Become an Interior Designer
Much like a fashion designer, an interior designer can use his or her art and design degree and apply it towards a non-digital career in the arts. If you're interested in a career in the arts but want to utilize your digital skills, read more about multimedia artists and graphic designers.
Nature of Interior Design Work
Interior designers enhance the function and aesthetics of interior spaces. Their main concerns are how colors, textures, furniture, lighting and spaces work together to meet the needs of their clients.
In the past, most interior designers focused on decorating-picking a style and color palette, furniture, floor and window coverings, artwork and lighting. Recently however, a growing number of designers are becoming more involved in architectural detailing, such as crown molding, built-in bookshelves and renovation.
The designer usually meets with clients to find out how the space will be used and to get an idea of the client's preferences. Then, the designer formulates a design plan. Designs are usually created by using computer-aided design systems these days. Then the designer will select the materials, finishes and furnishings required.
Training and Qualifications for Interior Designing
A bachelor's degree is recommended for entry-level positions in interior design. After the completion of formal training, interior designers will enter a 1- to 3-year apprenticeship to gain experience before taking a licensing exam. Most apprentices work in design firms under the supervision of an experienced designer, but graduates also may choose to gain experience working with an in-store designer in furniture stores.
Employers prefer interior designers who are familiar with computer-aided design software and the basics of architecture and engineering. In addition to possessing technical knowledge, interior designers must be creative, imaginative and able to communicate their ideas visually, verbally and on paper. Designers need to be well-read, open to new ideas and influences and observant of changing trends.
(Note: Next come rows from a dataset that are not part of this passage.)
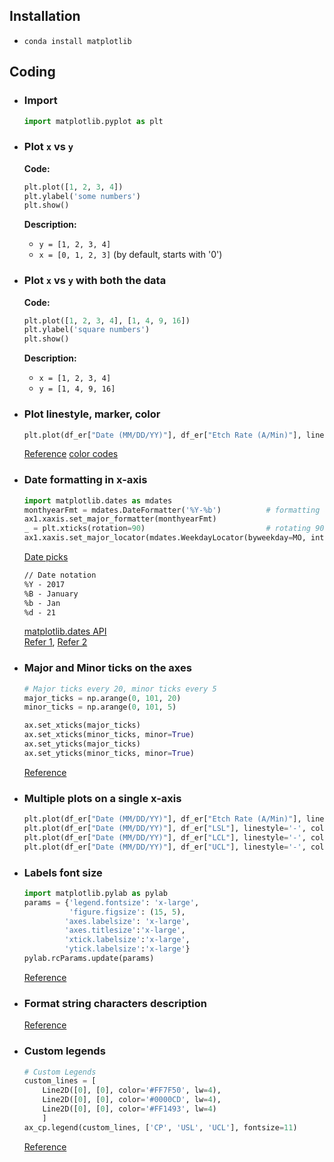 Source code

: ## Installation
* `conda install matplotlib`

## Coding
* ### Import 
  ```py
  import matplotlib.pyplot as plt
  ```
* ### Plot `x` vs `y`
  **Code:**
  ```py
  plt.plot([1, 2, 3, 4])
  plt.ylabel('some numbers')
  plt.show()
  ```
  **Description:**
  - `y = [1, 2, 3, 4]`
  - `x = [0, 1, 2, 3]` (by default, starts with '0')
  
* ### Plot `x` vs `y` with both the data
  **Code:**  
  ```py
  plt.plot([1, 2, 3, 4], [1, 4, 9, 16])
  plt.ylabel('square numbers')
  plt.show()
  ```
  **Description:**
  - `x = [1, 2, 3, 4]`
  - `y = [1, 4, 9, 16]`  
  
* ### Plot linestyle, marker, color
  ```py
  plt.plot(df_er["Date (MM/DD/YY)"], df_er["Etch Rate (A/Min)"], linestyle='-', marker='o', color='b')
  ```
  [Reference](https://stackoverflow.com/questions/8409095/matplotlib-set-markers-for-individual-points-on-a-line/8409110#8409110)
  [color codes](https://www.rapidtables.com/web/color/html-color-codes.html)
* ### Date formatting in x-axis
  ```py
  import matplotlib.dates as mdates
  monthyearFmt = mdates.DateFormatter('%Y-%b')          # formatting as 2017-Jan
  ax1.xaxis.set_major_formatter(monthyearFmt)
  _ = plt.xticks(rotation=90)                           # rotating 90 counterclockwise
  ax1.xaxis.set_major_locator(mdates.WeekdayLocator(byweekday=MO, interval=2))          # set ticks every 2nd Monday
  ```
  
  [Date picks](https://matplotlib.org/api/dates_api.html#date-tickers)
  ```md
  // Date notation
  %Y - 2017
  %B - January
  %b - Jan
  %d - 21
  ```
  [matplotlib.dates API](https://matplotlib.org/api/dates_api.html) <br/>
  [Refer 1](https://stackoverflow.com/questions/43968985/changing-the-formatting-of-a-datetime-axis-in-matplotlib/43969357#43969357), [Refer 2](https://scentellegher.github.io/programming/2017/05/24/pandas-bar-plot-with-formatted-dates.html)
* ### Major and Minor ticks on the axes
  ```py
  # Major ticks every 20, minor ticks every 5
  major_ticks = np.arange(0, 101, 20)
  minor_ticks = np.arange(0, 101, 5)

  ax.set_xticks(major_ticks)
  ax.set_xticks(minor_ticks, minor=True)
  ax.set_yticks(major_ticks)
  ax.set_yticks(minor_ticks, minor=True)
  ```
  [Reference](https://stackoverflow.com/a/24953575/6774636)
* ### Multiple plots on a single x-axis
  ```py
  plt.plot(df_er["Date (MM/DD/YY)"], df_er["Etch Rate (A/Min)"], linestyle='-', marker='o', markerfacecolor='#008000', color='#FF7F50')    # plot date vs ER
  plt.plot(df_er["Date (MM/DD/YY)"], df_er["LSL"], linestyle='-', color='#0000CD')        # plot date vs LSL
  plt.plot(df_er["Date (MM/DD/YY)"], df_er["LCL"], linestyle='-', color='#FF1493')        # plot date vs LCL 
  plt.plot(df_er["Date (MM/DD/YY)"], df_er["UCL"], linestyle='-', color='#FF1493')        # plot date vs UCL
  ```
* ### Labels font size
  ```py
  import matplotlib.pylab as pylab
  params = {'legend.fontsize': 'x-large',
            'figure.figsize': (15, 5),
           'axes.labelsize': 'x-large',
           'axes.titlesize':'x-large',
           'xtick.labelsize':'x-large',
           'ytick.labelsize':'x-large'}
  pylab.rcParams.update(params)
  ```
  [Reference](https://stackoverflow.com/a/38251497/6774636)
* ### Format string characters description
  [Reference](https://matplotlib.org/2.1.1/api/_as_gen/matplotlib.pyplot.plot.html)
* ### Custom legends
  ```py
  # Custom Legends
  custom_lines = [
      Line2D([0], [0], color='#FF7F50', lw=4),
      Line2D([0], [0], color='#0000CD', lw=4),
      Line2D([0], [0], color='#FF1493', lw=4)        
      ]
  ax_cp.legend(custom_lines, ['CP', 'USL', 'UCL'], fontsize=11)        
  ```
  [Reference](https://matplotlib.org/gallery/text_labels_and_annotations/custom_legends.html)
Employment and Job Outlook for Interior Designers
Interior designers held about 72,000 jobs in 2006. Approximately 26 percent were self-employed, and roughly 26% of interior designers worked in specialized design services. The rest of the interior designers provided services in architectural and landscape architectural firms, furniture stores, building material and supplies dealers and construction companies.
Before the recession hit, employment of interior designers was expected to grow 19% from 2006 to 2016, faster than average for all occupations. Because of economic expansion and growing homeowner wealth, the demand for designers was increasing. It is uncertain how this industry will now be affected with the recent economic decline.
Earnings of an Interior Designer
Median annual earnings for salary interior designers were $42,260 in May 2006. The middle 50% earned between $31,830 and $57,230. The lowest 10 percent earned less than $24,270, and the highest 10% earned more than $78,760.
Interior design salaries vary widely with the specialty, type of employer and number of years of experience. Among salaried interior designers, those in large specialized design and architectural firms earn higher and more stable salaries.